# Drilling alfalfa with brillion vs grain drill



## Markpnw (Dec 27, 2019)

Will a grain drill do a decent job of putting alfalfa in the ground? I have a grain drill but I can rent a Brillion if necessary. What’s the best way to plant alfalfa with a grain drill?


----------



## Vol (Jul 5, 2009)

A Brillion seeder does a superior job of planting alfalfa.

A grain drill can bury alfalfa too deep real easy. It is better to take the small seed tubes loose from the openers and let the seed fall behind the openers on top of the ground. And then pull a culti-packer over the field.

Regards, Mike


----------



## reede (May 17, 2010)

The key with a small seeded crop is to get the seed in the ground, but not very far in the ground. So, whatever method you have, that you end up with that result, will work. Brillion double cultipacker seeders do a super job.

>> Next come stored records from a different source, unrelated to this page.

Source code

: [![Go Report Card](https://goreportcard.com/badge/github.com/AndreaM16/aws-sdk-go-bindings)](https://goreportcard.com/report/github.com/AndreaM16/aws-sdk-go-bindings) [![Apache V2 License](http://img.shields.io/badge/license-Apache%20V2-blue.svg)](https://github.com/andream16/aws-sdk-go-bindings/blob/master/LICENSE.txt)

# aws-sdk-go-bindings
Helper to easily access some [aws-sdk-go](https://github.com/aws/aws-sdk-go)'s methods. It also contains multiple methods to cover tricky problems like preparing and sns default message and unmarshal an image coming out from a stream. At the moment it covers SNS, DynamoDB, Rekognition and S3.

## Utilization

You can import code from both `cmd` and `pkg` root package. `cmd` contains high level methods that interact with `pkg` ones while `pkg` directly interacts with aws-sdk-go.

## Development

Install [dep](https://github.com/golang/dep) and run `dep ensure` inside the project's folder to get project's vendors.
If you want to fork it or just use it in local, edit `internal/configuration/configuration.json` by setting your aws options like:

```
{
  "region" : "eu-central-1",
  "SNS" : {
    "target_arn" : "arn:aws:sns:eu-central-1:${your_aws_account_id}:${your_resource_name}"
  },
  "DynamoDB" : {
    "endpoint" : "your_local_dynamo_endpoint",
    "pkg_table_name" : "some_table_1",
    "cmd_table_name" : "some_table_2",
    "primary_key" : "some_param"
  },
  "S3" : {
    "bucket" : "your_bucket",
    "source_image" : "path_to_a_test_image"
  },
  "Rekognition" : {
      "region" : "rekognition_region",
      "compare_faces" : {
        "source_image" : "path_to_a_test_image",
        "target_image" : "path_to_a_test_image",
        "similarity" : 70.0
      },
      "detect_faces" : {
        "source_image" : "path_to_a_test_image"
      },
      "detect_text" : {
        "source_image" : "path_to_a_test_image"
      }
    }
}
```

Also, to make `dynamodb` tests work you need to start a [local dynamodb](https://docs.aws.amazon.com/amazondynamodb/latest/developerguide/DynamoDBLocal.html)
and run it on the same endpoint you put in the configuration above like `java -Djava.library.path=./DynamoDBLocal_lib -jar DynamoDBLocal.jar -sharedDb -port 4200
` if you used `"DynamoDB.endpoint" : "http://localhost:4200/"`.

There has also been a lot of alfalfa no-tilled into bermudagrass in the fall in the south. Different no-till drills do things differently, have different type coulters, discs, drop the seed at different places. Any will work, but you need your seed very shallowly in the ground.


----------



## r82230 (Mar 1, 2016)

On page 12 of the attached (figure 11) there is a chart of what happens to alfalfa planted at different depths to give you a better idea of Mike and Reed are talking about.

In the past I've planted a lot of alfalfa like Mike mentions (with the tubes off, letting the seeds bounce off the front of the drill), but now I do all no-till, shooting for that magical 1/4" to 1/2" depth.

Larry


----------



## Hay diddle diddle (Nov 17, 2017)

Lowest setting possible on a JD 750A and virtually zero pressure on openers on a laser graded paddock. So a very fine powdery soft seed bed.


----------



## Farmineer95 (Aug 11, 2014)

I see Dr. Dan Undersander co-authored the guide. You want to glean information about alfalfa, he's the guy. 
If i remember right, as long as rows are 7-1/2" spacing or less, the plants per square foot would be same as a Brillion Seeder. Tonnage same also. 
Rows scare me from erosion standpoint if on a hill, but have no experience. Anyone have thoughts on that?


----------